Directions for this task »
From the first line to the last, restate the records word for word, skipping the pictures.

Data extracted from a collection »

################

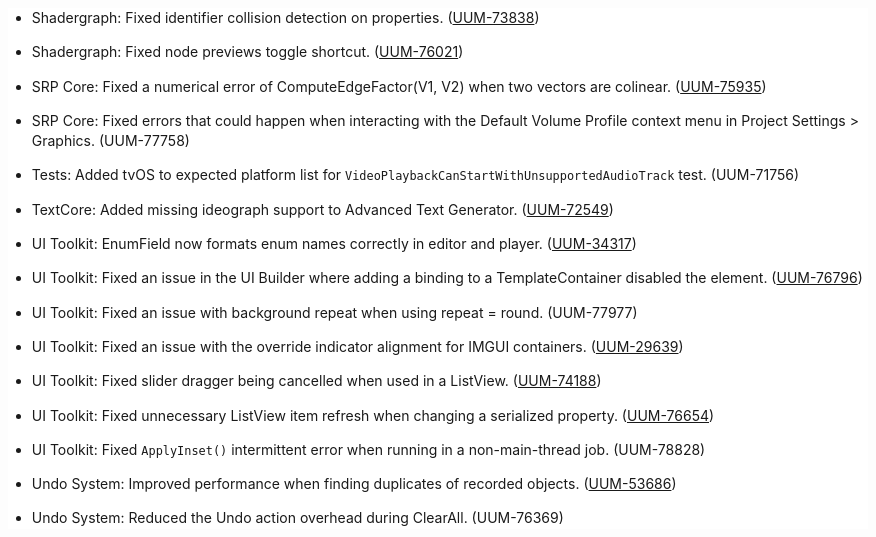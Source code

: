 - Shadergraph: Fixed identifier collision detection on properties.
    ([UUM-73838](https://issuetracker.unity3d.com/issues/directx11-errors-are-thrown-and-shader-becomes-broken-when-connecting-the-subgraph-containing-the-sample-texture2darray-node-to-basecolor))

- Shadergraph: Fixed node previews toggle shortcut.
    ([UUM-76021](https://issuetracker.unity3d.com/issues/shadergraph-collapsing-and-expanding-all-previews-shortcut-ctrl-plus-t-doesnt-work))

- SRP Core: Fixed a numerical error of ComputeEdgeFactor\(V1, V2\) when two vectors are colinear.
    ([UUM-75935](https://issuetracker.unity3d.com/issues/area-light-causing-reflection-artifacts-when-ray-tracing-is-used-along-with-emissive-meshes))

- SRP Core: Fixed errors that could happen when interacting with the Default Volume Profile context menu in Project Settings &gt; Graphics.
    (UUM-77758)

- Tests: Added tvOS to expected platform list for `VideoPlaybackCanStartWithUnsupportedAudioTrack` test.
    (UUM-71756)

- TextCore: Added missing ideograph support to Advanced Text Generator.
    ([UUM-72549](https://issuetracker.unity3d.com/issues/arabic-font-is-not-rendered-in-game-view-when-advanced-text-generator-is-used))

- UI Toolkit: EnumField now formats enum names correctly in editor and player.
    ([UUM-34317](https://issuetracker.unity3d.com/issues/device-simulator-internet-reachability-dropdown-properties-are-not-nicified))

- UI Toolkit: Fixed an issue in the UI Builder where adding a binding to a TemplateContainer disabled the element.
    ([UUM-76796](https://issuetracker.unity3d.com/issues/style-class-unity-disabled-is-added-to-template-element-when-a-binding-is-removed-from-a-property))

- UI Toolkit: Fixed an issue with background repeat when using repeat = round.
    (UUM-77977)

- UI Toolkit: Fixed an issue with the override indicator alignment for IMGUI containers.
    ([UUM-29639](https://issuetracker.unity3d.com/issues/the-override-indicator-is-misaligned-when-editing-a-prefab-that-has-a-script-with-serializable-variables-and-a-propertydrawer))

- UI Toolkit: Fixed slider dragger being cancelled when used in a ListView.
    ([UUM-74188](https://issuetracker.unity3d.com/issues/range-slider-mouse-dragging-in-the-inspector-breaks-when-a-listview-with-custom-binditem-is-added))

- UI Toolkit: Fixed unnecessary ListView item refresh when changing a serialized property.
    ([UUM-76654](https://issuetracker.unity3d.com/issues/nullreferenceexception-is-thrown-when-modifying-list-elements-in-custom-inspector-with-listview-and-generic-serializedproperty))

- UI Toolkit: Fixed `ApplyInset()` intermittent error when running in a non-main-thread job.
    (UUM-78828)

- Undo System: Improved performance when finding duplicates of recorded objects.
    ([UUM-53686](https://issuetracker.unity3d.com/issues/editor-hangs-for-several-seconds-when-changing-static-flags))

- Undo System: Reduced the Undo action overhead during ClearAll.
    (UUM-76369)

################

Answer »
Source code

: - Shadergraph: Fixed identifier collision detection on properties.
    ([UUM-73838](https://issuetracker.unity3d.com/issues/directx11-errors-are-thrown-and-shader-becomes-broken-when-connecting-the-subgraph-containing-the-sample-texture2darray-node-to-basecolor))

- Shadergraph: Fixed node previews toggle shortcut.
    ([UUM-76021](https://issuetracker.unity3d.com/issues/shadergraph-collapsing-and-expanding-all-previews-shortcut-ctrl-plus-t-doesnt-work))

- SRP Core: Fixed a numerical error of ComputeEdgeFactor\(V1, V2\) when two vectors are colinear.
    ([UUM-75935](https://issuetracker.unity3d.com/issues/area-light-causing-reflection-artifacts-when-ray-tracing-is-used-along-with-emissive-meshes))

- SRP Core: Fixed errors that could happen when interacting with the Default Volume Profile context menu in Project Settings &gt; Graphics.
    (UUM-77758)

- Tests: Added tvOS to expected platform list for `VideoPlaybackCanStartWithUnsupportedAudioTrack` test.
    (UUM-71756)

- TextCore: Added missing ideograph support to Advanced Text Generator.
    ([UUM-72549](https://issuetracker.unity3d.com/issues/arabic-font-is-not-rendered-in-game-view-when-advanced-text-generator-is-used))

- UI Toolkit: EnumField now formats enum names correctly in editor and player.
    ([UUM-34317](https://issuetracker.unity3d.com/issues/device-simulator-internet-reachability-dropdown-properties-are-not-nicified))

- UI Toolkit: Fixed an issue in the UI Builder where adding a binding to a TemplateContainer disabled the element.
    ([UUM-76796](https://issuetracker.unity3d.com/issues/style-class-unity-disabled-is-added-to-template-element-when-a-binding-is-removed-from-a-property))

- UI Toolkit: Fixed an issue with background repeat when using repeat = round.
    (UUM-77977)

- UI Toolkit: Fixed an issue with the override indicator alignment for IMGUI containers.
    ([UUM-29639](https://issuetracker.unity3d.com/issues/the-override-indicator-is-misaligned-when-editing-a-prefab-that-has-a-script-with-serializable-variables-and-a-propertydrawer))

- UI Toolkit: Fixed slider dragger being cancelled when used in a ListView.
    ([UUM-74188](https://issuetracker.unity3d.com/issues/range-slider-mouse-dragging-in-the-inspector-breaks-when-a-listview-with-custom-binditem-is-added))

- UI Toolkit: Fixed unnecessary ListView item refresh when changing a serialized property.
    ([UUM-76654](https://issuetracker.unity3d.com/issues/nullreferenceexception-is-thrown-when-modifying-list-elements-in-custom-inspector-with-listview-and-generic-serializedproperty))

- UI Toolkit: Fixed `ApplyInset()` intermittent error when running in a non-main-thread job.
    (UUM-78828)

- Undo System: Improved performance when finding duplicates of recorded objects.
    ([UUM-53686](https://issuetracker.unity3d.com/issues/editor-hangs-for-several-seconds-when-changing-static-flags))

- Undo System: Reduced the Undo action overhead during ClearAll.
    (UUM-76369)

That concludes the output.